GRAND RAPIDS — It’s a long hike to the place some call home, a hilly spot on the banks of the Grand River — a tent-and-tarp area that’s been here for several years.
It is one of a series of small camps now buried in snow, where the cold wind blows through the holes between the tarps.
Kendra Coalter, 25, is relatively new to the neighborhood and lives outside in the bitter cold.
“Not particularly,” she answered when asked if she was ready for the snow and cold. “But people who have been here quite a while show me the ropes and everything, how to get through.”
For example, as she said, how to heat your tent with a mixture of rubbing alcohol and hand sanitizer in an old aluminum can with the top cut off.
She tried to show how it worked, but the lighter was too cold.
“I just need this lighter to keep me warm,” she said, squatting in a jumble of tents and tarps under trees whose branches bent under the weight of snow.
She has been homeless for several months, but does not want to stay in a shelter.
“I personally have a lot of social anxiety, so I’m kind of afraid to go to new places,” she said.
She was there Friday when the church’s pastor stopped by with a pickup truck full of warm-weather gear.
“My car is full of blankets and coats, I try to give them to people as they need them,” said the pastor.
Kendra got a new pair of boots.
Pastor Kevin VanWyhe of the Christian Reformed Church in Byron Center discovered the riverside camps on a bike ride and has been a regular visitor since May.
He does not call them homeless. He calls them, “My friends by the river.”
“Just trying to share the love,” he said. “Like figuring out people and hanging out, living together, sharing food; now some of us are starting to come to our church.’
He has a list of 42 names of people who live along the river, including about 20 on that stretch on the city’s West Side.

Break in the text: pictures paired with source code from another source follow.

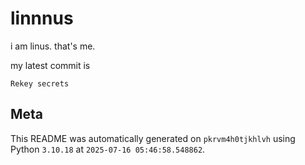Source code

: # linnnus

i am linus. that's me.

my latest commit is

```
Rekey secrets
```

## Meta

This README was automatically generated on `pkrvm4h0tjkhlvh` using Python
`3.10.18` at `2025-07-16 05:46:58.548862`.
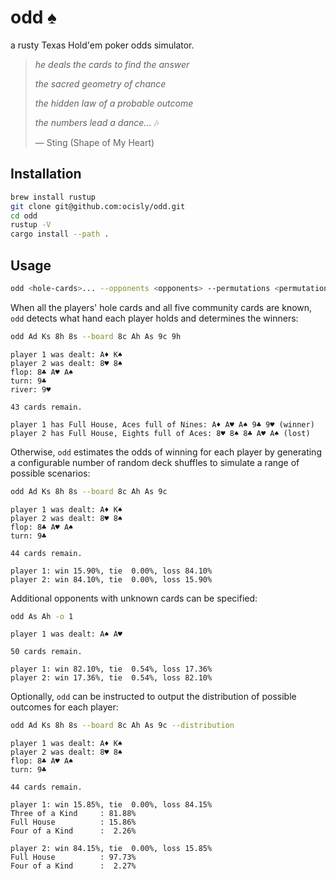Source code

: # odd ♠️

a rusty Texas Hold'em poker odds simulator.

> _he deals the cards to find the answer_
>
> _the sacred geometry of chance_
>
> _the hidden law of a probable outcome_
>
> _the numbers lead a dance..._ 🎶
>
> — Sting (Shape of My Heart)

## Installation

```sh
brew install rustup
git clone git@github.com:ocisly/odd.git
cd odd
rustup -V
cargo install --path .
```

## Usage

```sh
odd <hole-cards>... --opponents <opponents> --permutations <permutations> --seed <seed>
```

When all the players' hole cards and all five community cards are known, `odd`
detects what hand each player holds and determines the winners:

```sh
odd Ad Ks 8h 8s --board 8c Ah As 9c 9h
```

```
player 1 was dealt: A♦️ K♠️
player 2 was dealt: 8♥️ 8♠️
flop: 8♣️ A♥️ A♠️
turn: 9♣️
river: 9♥️

43 cards remain.

player 1 has Full House, Aces full of Nines: A♦️ A♥️ A♠️ 9♣️ 9♥️ (winner)
player 2 has Full House, Eights full of Aces: 8♥️ 8♠️ 8♣️ A♥️ A♠️ (lost)
```

Otherwise, `odd` estimates the odds of winning for each player by generating a
configurable number of random deck shuffles to simulate a range of possible
scenarios:

```sh
odd Ad Ks 8h 8s --board 8c Ah As 9c
```

```
player 1 was dealt: A♦️ K♠️
player 2 was dealt: 8♥️ 8♠️
flop: 8♣️ A♥️ A♠️
turn: 9♣️

44 cards remain.

player 1: win 15.90%, tie  0.00%, loss 84.10%
player 2: win 84.10%, tie  0.00%, loss 15.90%
```

Additional opponents with unknown cards can be specified:

```sh
odd As Ah -o 1
```

```
player 1 was dealt: A♠️ A♥️

50 cards remain.

player 1: win 82.10%, tie  0.54%, loss 17.36%
player 2: win 17.36%, tie  0.54%, loss 82.10%
```

Optionally, `odd` can be instructed to output the distribution of possible
outcomes for each player:

```sh
odd Ad Ks 8h 8s --board 8c Ah As 9c --distribution
```

```
player 1 was dealt: A♦️ K♠️
player 2 was dealt: 8♥️ 8♠️
flop: 8♣️ A♥️ A♠️
turn: 9♣️

44 cards remain.

player 1: win 15.85%, tie  0.00%, loss 84.15%
Three of a Kind     : 81.88%
Full House          : 15.86%
Four of a Kind      :  2.26%

player 2: win 84.15%, tie  0.00%, loss 15.85%
Full House          : 97.73%
Four of a Kind      :  2.27%
```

“There are really beautiful people here, a lot of hard things in life brought them here,” he said.
He worries about cold, snowy nights like Friday.
He said just last week, a woman set fire to her tent with a mixture of alcohol and hand sanitizer she used to heat it. She was not hurt.
“Her tent burned to the ground. She lost everything.
“The cold is part of survival, but for them every day is survival. We have hope from family and friends, and when they don’t have hope, the cold is hard, but I think the lack of love and lack of relationships is probably even harder. “
As for Kendra, after several tries she finally lit her aluminum heater.
“Yes, there it is,” she said as the flames grew.
She said she would keep an open fire in a cooking pot in the middle of her tent. She said she hoped it would keep the cold at bay.